“I don’t think—”
Neila turned back to Gregor. “When I saw the utility room door open, I thought I was in luck. I’d thought I’d been wrong about missing the bell. The corridor being empty wasn’t so unusual, really. There’s a lot of work to do around here. It was Sister Hilga being gone that really made up my mind. So when I saw the door open, I thought Sister Hilga had just gone down to wash something up or to fetch a broom or a mop or something. And I could have my aspirin and I wouldn’t be in trouble.”
“What others who went tramping down to Mr. Donovan’s office?” Gregor asked her.
But Neila ignored him, as Donovan ignored him. “I got to the bottom of the stairs,” Neila said, “and it was then it hit me that the light in the utility room was off. Sister Hilga wouldn’t be standing around in there in the dark. Somebody must have gone in and then forgotten to close up. I was going to leave it and run to chapel the way I had been, but then I decided I couldn’t. I mean, I really do like kittens. If one of them had died it would have been my fault and I would have felt guilty for a week. So I thought it only made sense to close up before I came out.”
“Right,” Gregor said. “So you—”
“I went in and turned on the light,” Neila told him, “to make sure one of the kittens wasn’t already in there. I didn’t want to trap one.”
“Of course not,” Donovan said soothingly.
Neila went on as if he hadn’t spoken. “The light switch is right inside the door, and when I got it on I was looking at the floor. That’s where the kittens would be likely to be. On the floor. They’re very small, the six we have now. So I was staring around at the linoleum for I don’t know how long before I saw it.”
“Saw what?” Gregor asked.
“Saw the leg,” Neila told him. “It was sticking straight up out of the sink. It was like a flag. It is like a flag. And then I went to the sink and looked down into it and there he was, Don Bollander from the bank, with his leg as stiff as a maypole and his face—his face—”
Neila blanched and looked away, at the snow-covered stones that paved the courtyard, at the bench she was sitting on.
“I’m very cold,” she said tearfully. “Suddenly I’m very cold. I want to go inside.”
“Of course, you can go inside,” Pete Donovan told her.
“I don’t want you,” Neila said. “I want somebody I can trust. I want somebody who isn’t making fun of me.”

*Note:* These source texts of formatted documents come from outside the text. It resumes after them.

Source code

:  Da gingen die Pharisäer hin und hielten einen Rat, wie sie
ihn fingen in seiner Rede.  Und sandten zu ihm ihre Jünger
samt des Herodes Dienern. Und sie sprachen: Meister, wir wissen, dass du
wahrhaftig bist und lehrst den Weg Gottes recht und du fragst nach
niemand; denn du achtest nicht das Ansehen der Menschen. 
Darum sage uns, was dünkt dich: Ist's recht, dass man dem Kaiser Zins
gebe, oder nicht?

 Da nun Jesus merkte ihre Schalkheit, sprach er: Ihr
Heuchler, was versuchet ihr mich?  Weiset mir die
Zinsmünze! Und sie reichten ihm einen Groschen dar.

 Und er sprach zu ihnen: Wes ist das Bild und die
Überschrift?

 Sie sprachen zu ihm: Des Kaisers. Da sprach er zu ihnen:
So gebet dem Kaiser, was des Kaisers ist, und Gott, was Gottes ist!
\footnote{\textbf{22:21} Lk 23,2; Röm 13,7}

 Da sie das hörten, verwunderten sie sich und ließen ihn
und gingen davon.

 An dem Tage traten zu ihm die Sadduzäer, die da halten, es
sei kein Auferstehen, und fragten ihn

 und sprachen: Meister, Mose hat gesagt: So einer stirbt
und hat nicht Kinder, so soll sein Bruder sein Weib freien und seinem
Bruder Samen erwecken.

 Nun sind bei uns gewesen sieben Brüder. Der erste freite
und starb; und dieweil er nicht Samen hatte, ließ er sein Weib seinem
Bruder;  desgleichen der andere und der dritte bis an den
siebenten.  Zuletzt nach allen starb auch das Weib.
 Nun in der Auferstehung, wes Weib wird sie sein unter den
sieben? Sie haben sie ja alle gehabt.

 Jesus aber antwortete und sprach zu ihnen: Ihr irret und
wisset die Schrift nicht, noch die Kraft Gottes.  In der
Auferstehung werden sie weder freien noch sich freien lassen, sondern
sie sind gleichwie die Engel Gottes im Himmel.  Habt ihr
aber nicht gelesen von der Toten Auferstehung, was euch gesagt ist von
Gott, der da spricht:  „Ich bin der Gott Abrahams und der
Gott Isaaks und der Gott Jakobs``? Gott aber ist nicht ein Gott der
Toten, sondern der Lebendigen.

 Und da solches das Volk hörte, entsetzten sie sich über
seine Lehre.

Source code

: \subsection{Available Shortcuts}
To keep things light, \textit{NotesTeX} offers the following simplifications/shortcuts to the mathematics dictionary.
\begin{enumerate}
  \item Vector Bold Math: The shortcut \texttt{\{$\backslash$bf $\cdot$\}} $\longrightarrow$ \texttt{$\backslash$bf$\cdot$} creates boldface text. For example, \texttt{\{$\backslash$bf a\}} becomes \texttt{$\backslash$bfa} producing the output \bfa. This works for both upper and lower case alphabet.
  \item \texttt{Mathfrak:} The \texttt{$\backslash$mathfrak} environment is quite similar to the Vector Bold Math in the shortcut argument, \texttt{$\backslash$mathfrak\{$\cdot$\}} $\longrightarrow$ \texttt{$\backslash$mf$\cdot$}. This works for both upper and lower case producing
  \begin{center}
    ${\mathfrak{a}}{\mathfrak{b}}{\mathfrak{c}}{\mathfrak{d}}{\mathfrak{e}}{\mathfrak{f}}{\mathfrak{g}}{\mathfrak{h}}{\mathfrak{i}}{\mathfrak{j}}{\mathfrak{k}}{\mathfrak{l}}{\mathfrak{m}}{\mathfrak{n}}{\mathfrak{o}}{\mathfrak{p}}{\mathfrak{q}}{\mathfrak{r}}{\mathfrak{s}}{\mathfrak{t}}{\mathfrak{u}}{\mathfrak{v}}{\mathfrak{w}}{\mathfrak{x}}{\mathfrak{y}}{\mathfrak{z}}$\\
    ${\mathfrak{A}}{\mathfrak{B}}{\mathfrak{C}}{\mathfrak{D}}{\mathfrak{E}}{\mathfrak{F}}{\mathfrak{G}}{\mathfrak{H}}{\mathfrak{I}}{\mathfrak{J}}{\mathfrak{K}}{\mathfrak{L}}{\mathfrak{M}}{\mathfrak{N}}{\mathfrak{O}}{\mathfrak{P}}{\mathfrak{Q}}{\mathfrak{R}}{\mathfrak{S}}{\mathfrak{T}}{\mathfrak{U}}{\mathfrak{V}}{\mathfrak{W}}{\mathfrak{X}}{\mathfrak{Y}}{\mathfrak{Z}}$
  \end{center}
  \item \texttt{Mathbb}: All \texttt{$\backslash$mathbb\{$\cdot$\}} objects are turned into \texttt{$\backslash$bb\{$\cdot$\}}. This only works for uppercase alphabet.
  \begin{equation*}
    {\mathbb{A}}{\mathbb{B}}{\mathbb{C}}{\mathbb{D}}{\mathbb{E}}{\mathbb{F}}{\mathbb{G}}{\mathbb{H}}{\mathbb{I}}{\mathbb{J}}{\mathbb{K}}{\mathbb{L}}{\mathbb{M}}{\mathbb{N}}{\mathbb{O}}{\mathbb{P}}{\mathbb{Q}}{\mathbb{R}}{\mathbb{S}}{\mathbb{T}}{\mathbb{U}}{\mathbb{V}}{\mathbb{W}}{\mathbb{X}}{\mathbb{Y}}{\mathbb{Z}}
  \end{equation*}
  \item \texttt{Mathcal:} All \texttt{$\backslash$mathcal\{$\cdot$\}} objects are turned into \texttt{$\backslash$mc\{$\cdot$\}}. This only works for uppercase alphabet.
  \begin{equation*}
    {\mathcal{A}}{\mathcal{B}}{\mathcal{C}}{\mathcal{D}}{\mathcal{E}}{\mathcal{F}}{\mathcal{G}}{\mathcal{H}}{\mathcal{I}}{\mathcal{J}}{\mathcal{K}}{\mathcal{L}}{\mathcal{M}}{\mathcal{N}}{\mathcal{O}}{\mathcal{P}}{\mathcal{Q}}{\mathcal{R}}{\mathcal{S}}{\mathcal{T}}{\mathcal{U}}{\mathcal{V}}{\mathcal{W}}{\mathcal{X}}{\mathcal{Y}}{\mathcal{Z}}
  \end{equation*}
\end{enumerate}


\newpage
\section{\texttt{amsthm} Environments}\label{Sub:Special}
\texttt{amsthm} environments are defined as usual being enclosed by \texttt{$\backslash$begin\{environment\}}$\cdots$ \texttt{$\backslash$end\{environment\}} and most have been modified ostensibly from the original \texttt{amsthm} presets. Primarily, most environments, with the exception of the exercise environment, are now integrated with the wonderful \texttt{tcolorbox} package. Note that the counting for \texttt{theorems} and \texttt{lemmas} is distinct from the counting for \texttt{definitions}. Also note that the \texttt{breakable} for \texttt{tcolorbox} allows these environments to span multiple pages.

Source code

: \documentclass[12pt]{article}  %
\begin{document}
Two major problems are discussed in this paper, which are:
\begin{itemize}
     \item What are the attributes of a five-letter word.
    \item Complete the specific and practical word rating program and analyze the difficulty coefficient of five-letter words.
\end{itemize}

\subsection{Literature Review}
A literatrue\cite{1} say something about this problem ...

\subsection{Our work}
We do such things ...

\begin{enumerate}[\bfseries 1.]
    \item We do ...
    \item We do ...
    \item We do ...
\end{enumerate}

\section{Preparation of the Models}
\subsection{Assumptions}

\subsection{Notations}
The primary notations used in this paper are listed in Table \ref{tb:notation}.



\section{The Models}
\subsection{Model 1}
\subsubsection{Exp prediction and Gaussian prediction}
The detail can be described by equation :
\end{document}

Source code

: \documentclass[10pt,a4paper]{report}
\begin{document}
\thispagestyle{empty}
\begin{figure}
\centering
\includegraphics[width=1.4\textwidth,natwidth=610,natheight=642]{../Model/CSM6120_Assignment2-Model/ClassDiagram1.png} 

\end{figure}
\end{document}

“Christ on a crutch,” Pete Donovan said.
Gregor kneeled down against the bench next to where Neila was sitting and took her chin gently in his hand. The fainting episode had been shock, phase one, the immediate response. This was shock, phase two, the delayed one. He knew the signs all too well, the sudden pallor, the opaqueness of the eyes. The girl needed either the traditional sweet brandy or something more to the point, like a large glass of orange juice or a chocolate malt.
“Listen to me,” Gregor said. “I’m going to go look now at your utility room—you did say it was just inside that door you came out of?”
“Yes,” Neila said. “Yes, it is.”
“Fine. What I want you to do is to go and find Reverend Mother General. Go and find her right away. You can take Mr. Donovan with you.”
“I don’t want Mr. Donovan with me.”
“You should have someone. You really aren’t feeling well. It’s obvious. I don’t want you to get lost and faint again.”
“I won’t faint,” Neila Connelly said. “I never faint.”
“Mr. Donovan will make sure you don’t faint,” Gregor said. Then he stood up and turned to Pete Donovan, hovering over him like Thor in a temper.
“You can’t just go barging around the convent on your own,” Donovan said. “And you don’t understand—”
“I understand how to get to this utility room, unless she’s left out a book of map information. Go take her to Reverend Mother General.”
“But for Christ’s sake—”
Gregor didn’t even pretend to be listening any more. He turned his back to Donovan and Neila Connelly and went striding toward the door Neila had come out of, a twin of the door they had so recently come out of themselves when they ran into her. It’s not so complicated, Gregor thought. It just seems that way when you’re inside and being led around from one corridor to another. It’s basically just a square. If there really was a body—a corpse and not a sick man; a corpse and not a fantasy—he would have to get Reverend Mother General to give him a floor plan.